09 November 2009

Digital Simulation of Phonograph Tracking Distortion: Download the poster; buy the paper

The paper and poster

The poster I presented for my paper at the 127th AES convention is available for download here. It provides a good overview of all aspects of the paper, although it leaves out many technical details and explanations.

KlausR has alerted me to the existence of my paper on the AES E-Library, which means I am no longer tempted to share my LaTeX PDFs with anybody. $5 for AES members, $20 for nonmembers. Or you can go all out and buy a CD-ROM of all the convention preprints on the AES store for $150 (if you can find the link). Or you can wait until 6 months after the convention, which appears to be the usual time when authors are allowed to upload their preprints themselves.

The simulator

At some point in the hopefully-near-future I will release the source and executable to the simulator itself. It will be written in LabVIEW 8.2.1 with the Digital Filter Design toolkit.
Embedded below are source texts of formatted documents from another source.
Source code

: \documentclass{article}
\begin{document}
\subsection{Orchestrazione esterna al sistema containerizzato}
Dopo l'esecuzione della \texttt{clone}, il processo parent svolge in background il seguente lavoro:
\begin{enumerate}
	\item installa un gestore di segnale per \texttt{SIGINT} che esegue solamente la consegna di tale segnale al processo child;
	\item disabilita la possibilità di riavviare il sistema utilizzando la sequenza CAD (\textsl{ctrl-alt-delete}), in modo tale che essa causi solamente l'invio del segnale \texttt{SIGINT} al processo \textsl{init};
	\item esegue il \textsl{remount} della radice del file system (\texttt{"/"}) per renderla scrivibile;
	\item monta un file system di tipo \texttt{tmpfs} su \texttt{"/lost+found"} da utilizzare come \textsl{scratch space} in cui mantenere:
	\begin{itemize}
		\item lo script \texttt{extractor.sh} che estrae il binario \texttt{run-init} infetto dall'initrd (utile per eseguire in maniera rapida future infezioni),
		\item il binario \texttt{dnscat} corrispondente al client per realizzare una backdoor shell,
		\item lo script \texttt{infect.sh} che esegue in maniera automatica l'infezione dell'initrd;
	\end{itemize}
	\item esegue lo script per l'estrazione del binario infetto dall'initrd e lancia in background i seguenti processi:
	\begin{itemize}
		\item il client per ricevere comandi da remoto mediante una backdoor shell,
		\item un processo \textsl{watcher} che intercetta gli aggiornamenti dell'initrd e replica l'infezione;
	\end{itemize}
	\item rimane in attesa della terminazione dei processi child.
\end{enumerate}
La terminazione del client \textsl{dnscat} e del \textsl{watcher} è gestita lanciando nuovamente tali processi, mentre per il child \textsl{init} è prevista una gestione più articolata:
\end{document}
It is more or less the exact same code as I used to build the test samples for the paper: there are a few optimizations I've left out of the code because I first wanted to release what was documented in the paper.

The listening test

One of the points I tried very hard to emphasize in the paper was that, while a listening test was conducted, which provided very interesting results, from the standpoint of comprehensiveness or authority, it wasn't a very good test.
  • Only two people were involved with the test, who used two different protocols, neither of which was particularly great. Ideally, many more people should be involved, in a wider range of listening environments. And the protocol should be in some sense similar to the listening test you get at an audiologist: As the magnitude of the distortion varies in an automatic fashion, the listener records whether or not the distortion is audible. (This is actually pretty similar to Klaus did, as he did not have a computer audio setup in his listening room.) That is, the usual test concepts used for eg the absolute threshold of hearing should be employed, rather than ABX test concepts. This should allow a test which loses no statistical meaning, is potentially easier to take without the use of a computer (eg by burning all the test tracks onto CD), and avoids all the controversy around ABX testing.
  • The audio samples used were chosen on the basis of relatively little evaluation for sensitivity to tracking distortion, and how easy they were to obtain and use. I'd like to perform a more thorough survey of audio samples, potentially employing automated tools such as PEAQ to estimate audibility.
  • The interaction between tracing distortion and tracking distortion was ignored for this paper. For the purposes of testing, and more importantly of relating the simulation to real-world playback situations, this is problematic. Tracing distortion may distort the signal in such a way as to make any extant tracking distortion more audible than it otherwise would be. For instance, with an elliptical or hyperelliptical stylus, a tracking error will shift the position of the two stylus contact areas along the time axis - ie, a time delay exists between the two channels that does not exist when either tracing or tracking distortion is considered in isolation. For this simulator to be directly applicable to real-world situations, the importance of tracing distortion must be quantified and bounded, either through placing strict limits on the magnitude of its effect on tracking distortion, or by going all-out and writing an accurate tracing simulation.
Once these issues are addressed to my satisfaction, I will announce the specifics on a listening test open to the public.